Senators question Treasury’s liberalization of bank NOL rules

Mike Habib, EA

Senator Chuck Grassley (R-IA), ranking member of the Committee on Finance, and Senator Charles E. Schumer (D-NY), have questioned a controversial IRS Notice that changed the existing rules to allow banks to deduct the built-in losses of other banks that they acquired. Code Sec. 382 generally limits the amount of an acquired corporation’s losses that can be used by the acquiring corporation. After an ownership change, such as in a takeover, Code Sec. 382 limits the amount of a corporation’s taxable income in a post-change year that can be offset by pre-change losses. However, on September 30, IRS issued Notice 2008-83, 2008-42 IRB 905, which provided that a bank’s losses on loans or bad debts (including deductions for a reasonable addition to a reserve for bad debts) wouldn’t be treated as pre-change losses. IRS implemented this administrative action–which resulted in billions of dollars of tax savings for the banks (and lost tax revenue for the government)–on its own.

The Senators noted that the tax change paved the way for Wells Fargo’s acquisition of Wachovia earlier this month, and provided significant tax savings to other banks pursuing takeovers. Wells Fargo saved $19.4 billion; and PNC Financial, which acquired National City, saved $5.1 billion. Schumer questioned whether the tax change created an unnecessary incentive for acquisition-minded banks to pursue takeovers that further consolidated the financial industry and provided no benefit to the stability of the larger financial system, but only an opportunity for firms to shelter their earnings.

Grassley requested that Treasury Inspector General Thorson investigate the facts and circumstances surrounding Notice 2008-83 , noting possible conflicts of interest of Treasury officials, former Goldman Sachs executives, and board members in the sale of Wachovia Corporation to Wells Fargo.
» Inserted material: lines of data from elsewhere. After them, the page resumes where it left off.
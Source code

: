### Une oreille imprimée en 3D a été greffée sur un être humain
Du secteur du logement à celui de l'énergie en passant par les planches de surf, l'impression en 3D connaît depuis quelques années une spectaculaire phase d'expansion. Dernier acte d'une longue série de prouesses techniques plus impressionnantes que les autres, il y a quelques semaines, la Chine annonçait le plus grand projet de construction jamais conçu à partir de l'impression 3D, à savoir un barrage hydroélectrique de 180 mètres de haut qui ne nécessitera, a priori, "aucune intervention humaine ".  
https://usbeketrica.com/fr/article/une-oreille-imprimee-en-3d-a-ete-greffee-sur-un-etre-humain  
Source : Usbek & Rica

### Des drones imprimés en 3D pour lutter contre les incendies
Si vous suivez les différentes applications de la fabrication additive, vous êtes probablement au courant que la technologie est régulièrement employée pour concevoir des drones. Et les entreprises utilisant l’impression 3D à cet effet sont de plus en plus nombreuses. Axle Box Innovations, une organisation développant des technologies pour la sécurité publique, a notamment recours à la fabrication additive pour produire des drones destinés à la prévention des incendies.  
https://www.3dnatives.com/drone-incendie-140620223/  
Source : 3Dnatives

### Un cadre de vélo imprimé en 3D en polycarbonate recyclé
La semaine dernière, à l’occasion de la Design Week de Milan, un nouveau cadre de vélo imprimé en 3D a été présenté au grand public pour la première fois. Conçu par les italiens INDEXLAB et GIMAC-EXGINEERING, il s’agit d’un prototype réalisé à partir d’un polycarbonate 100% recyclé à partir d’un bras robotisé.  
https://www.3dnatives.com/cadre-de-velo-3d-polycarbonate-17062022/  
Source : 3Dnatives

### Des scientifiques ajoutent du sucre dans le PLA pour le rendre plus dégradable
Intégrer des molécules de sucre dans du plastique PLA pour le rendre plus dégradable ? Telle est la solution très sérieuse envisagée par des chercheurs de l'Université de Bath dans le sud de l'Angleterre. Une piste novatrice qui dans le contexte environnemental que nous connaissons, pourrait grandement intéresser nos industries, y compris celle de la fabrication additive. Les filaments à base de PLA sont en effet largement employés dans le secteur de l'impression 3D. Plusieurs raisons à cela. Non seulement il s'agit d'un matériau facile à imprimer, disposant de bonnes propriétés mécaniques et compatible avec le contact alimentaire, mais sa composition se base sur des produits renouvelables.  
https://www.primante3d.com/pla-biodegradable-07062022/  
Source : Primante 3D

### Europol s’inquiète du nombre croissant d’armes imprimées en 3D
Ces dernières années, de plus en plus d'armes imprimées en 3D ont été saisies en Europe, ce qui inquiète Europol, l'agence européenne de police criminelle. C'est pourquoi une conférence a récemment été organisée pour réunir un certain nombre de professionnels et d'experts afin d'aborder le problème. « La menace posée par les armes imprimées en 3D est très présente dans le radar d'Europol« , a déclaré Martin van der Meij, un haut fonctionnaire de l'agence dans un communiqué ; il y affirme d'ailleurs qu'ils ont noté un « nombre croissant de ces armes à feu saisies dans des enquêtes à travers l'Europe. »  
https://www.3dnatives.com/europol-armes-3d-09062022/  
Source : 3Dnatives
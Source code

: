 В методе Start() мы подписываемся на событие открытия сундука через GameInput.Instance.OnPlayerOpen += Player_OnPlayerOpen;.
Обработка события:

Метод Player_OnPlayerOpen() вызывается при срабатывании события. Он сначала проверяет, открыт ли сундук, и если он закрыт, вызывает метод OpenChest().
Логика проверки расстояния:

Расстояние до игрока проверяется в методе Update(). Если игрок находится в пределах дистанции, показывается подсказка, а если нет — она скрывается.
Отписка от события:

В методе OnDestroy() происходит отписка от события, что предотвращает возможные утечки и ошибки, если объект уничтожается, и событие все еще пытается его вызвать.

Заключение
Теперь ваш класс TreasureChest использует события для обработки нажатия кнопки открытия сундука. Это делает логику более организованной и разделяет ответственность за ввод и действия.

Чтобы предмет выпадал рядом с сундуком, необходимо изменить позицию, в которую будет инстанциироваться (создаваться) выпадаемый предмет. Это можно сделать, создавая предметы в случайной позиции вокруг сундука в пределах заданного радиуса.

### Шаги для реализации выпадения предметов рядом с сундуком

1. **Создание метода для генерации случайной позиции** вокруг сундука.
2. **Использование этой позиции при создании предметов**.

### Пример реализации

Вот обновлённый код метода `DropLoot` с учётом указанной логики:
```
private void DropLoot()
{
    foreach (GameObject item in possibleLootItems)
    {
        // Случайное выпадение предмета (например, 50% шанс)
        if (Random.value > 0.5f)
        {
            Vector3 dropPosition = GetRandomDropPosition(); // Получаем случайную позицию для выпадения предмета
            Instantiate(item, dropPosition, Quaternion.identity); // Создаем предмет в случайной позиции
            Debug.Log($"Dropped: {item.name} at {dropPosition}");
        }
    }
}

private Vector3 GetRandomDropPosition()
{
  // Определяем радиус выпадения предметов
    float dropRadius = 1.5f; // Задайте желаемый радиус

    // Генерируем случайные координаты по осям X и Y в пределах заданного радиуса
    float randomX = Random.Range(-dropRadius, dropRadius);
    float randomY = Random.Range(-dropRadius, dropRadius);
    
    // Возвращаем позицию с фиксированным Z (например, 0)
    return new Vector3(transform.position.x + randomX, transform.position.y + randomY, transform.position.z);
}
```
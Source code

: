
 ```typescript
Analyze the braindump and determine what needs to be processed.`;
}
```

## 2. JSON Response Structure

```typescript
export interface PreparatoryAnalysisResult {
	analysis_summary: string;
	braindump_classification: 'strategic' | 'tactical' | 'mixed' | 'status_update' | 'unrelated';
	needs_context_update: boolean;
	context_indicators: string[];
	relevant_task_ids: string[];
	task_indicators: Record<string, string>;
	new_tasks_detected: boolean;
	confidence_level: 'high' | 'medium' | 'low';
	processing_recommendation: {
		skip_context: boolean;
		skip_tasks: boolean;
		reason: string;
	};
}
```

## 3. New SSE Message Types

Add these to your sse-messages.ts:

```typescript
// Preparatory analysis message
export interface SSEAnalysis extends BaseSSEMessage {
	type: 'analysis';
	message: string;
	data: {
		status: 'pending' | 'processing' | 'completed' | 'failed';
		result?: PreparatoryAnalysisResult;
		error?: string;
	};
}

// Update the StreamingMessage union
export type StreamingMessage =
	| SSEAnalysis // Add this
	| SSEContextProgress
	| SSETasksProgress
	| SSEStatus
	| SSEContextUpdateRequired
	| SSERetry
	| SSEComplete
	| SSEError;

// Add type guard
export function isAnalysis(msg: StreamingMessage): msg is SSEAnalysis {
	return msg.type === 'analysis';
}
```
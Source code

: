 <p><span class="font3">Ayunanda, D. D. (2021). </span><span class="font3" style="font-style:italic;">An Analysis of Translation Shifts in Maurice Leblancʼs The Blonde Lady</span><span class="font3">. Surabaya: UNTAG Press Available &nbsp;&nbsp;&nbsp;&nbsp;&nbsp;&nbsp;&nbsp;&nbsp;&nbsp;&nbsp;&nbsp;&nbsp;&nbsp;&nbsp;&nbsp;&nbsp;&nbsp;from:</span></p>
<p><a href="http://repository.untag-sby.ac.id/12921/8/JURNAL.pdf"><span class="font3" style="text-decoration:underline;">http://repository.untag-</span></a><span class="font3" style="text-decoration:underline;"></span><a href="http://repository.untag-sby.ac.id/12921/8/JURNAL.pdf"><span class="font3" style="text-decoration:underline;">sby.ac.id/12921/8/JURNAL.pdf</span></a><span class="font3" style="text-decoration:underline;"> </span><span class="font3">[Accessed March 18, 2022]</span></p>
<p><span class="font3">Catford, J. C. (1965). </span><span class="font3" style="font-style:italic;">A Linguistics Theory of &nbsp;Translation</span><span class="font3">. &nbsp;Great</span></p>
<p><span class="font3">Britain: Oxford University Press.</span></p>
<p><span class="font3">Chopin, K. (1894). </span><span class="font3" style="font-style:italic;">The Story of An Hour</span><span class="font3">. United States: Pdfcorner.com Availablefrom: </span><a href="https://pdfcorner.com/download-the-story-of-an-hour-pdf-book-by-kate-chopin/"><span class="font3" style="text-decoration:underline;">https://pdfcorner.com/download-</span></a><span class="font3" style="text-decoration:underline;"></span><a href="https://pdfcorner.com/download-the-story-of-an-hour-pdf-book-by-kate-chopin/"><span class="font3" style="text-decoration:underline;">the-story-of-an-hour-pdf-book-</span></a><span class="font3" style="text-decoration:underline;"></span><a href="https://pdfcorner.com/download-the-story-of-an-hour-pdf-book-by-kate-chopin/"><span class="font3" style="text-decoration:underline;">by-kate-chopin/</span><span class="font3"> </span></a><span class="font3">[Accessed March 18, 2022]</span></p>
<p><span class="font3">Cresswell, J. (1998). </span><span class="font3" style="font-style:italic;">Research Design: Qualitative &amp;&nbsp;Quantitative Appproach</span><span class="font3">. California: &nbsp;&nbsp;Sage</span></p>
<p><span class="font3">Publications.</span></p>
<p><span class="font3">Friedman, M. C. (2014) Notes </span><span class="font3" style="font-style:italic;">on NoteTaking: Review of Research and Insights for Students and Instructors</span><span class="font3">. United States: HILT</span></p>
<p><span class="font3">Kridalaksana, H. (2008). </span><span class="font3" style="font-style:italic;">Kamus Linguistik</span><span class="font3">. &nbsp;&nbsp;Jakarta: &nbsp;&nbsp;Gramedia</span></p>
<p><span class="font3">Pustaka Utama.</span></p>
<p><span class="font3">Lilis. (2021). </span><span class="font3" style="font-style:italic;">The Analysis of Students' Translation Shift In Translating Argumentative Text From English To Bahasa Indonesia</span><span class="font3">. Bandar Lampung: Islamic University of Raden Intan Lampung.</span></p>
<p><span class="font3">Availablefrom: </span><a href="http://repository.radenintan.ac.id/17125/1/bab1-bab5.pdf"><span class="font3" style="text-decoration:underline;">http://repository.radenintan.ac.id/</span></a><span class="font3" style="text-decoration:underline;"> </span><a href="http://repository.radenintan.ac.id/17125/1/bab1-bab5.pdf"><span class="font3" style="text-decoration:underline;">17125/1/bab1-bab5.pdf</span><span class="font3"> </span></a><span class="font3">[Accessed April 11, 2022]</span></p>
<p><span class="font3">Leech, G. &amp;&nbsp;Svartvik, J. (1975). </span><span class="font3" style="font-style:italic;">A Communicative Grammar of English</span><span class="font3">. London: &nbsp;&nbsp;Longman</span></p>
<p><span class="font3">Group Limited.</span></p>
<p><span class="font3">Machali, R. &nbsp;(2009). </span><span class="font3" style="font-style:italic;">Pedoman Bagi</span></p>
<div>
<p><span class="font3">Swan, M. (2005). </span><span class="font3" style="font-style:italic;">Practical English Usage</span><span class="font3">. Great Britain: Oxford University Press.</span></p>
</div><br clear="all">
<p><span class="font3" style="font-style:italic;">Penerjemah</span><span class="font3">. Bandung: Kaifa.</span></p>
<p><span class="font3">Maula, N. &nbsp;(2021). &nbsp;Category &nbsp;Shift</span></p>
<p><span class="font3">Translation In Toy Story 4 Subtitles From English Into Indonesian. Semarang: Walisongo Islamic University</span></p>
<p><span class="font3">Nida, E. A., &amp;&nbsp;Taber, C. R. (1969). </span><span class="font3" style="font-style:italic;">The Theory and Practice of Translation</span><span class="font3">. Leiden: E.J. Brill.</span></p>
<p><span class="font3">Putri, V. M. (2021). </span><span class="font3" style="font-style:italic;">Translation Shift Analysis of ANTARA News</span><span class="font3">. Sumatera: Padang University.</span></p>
Grassley stated that Notice 2008-83 , which was issued just days before Congress voted on the Emergency Economic Stabilization Act of 2008, appears to have benefited Wachovia executives and Wells Fargo. It allowed Wells Fargo to take over Wachovia despite a pending bid from Citibank by reportedly allowing it to shelter up to $74 billion in profits. It also potentially enabled Wachovia’s senior executives to qualify for parachute payments that may not have been available under the Citibank deal.

Grassley also questioned whether IRS, which was authorized by Code Sec. 382 to issue regs to implement that Code Section, had exceeded that implementing authority by attempting to change the law through Notice 2008-83.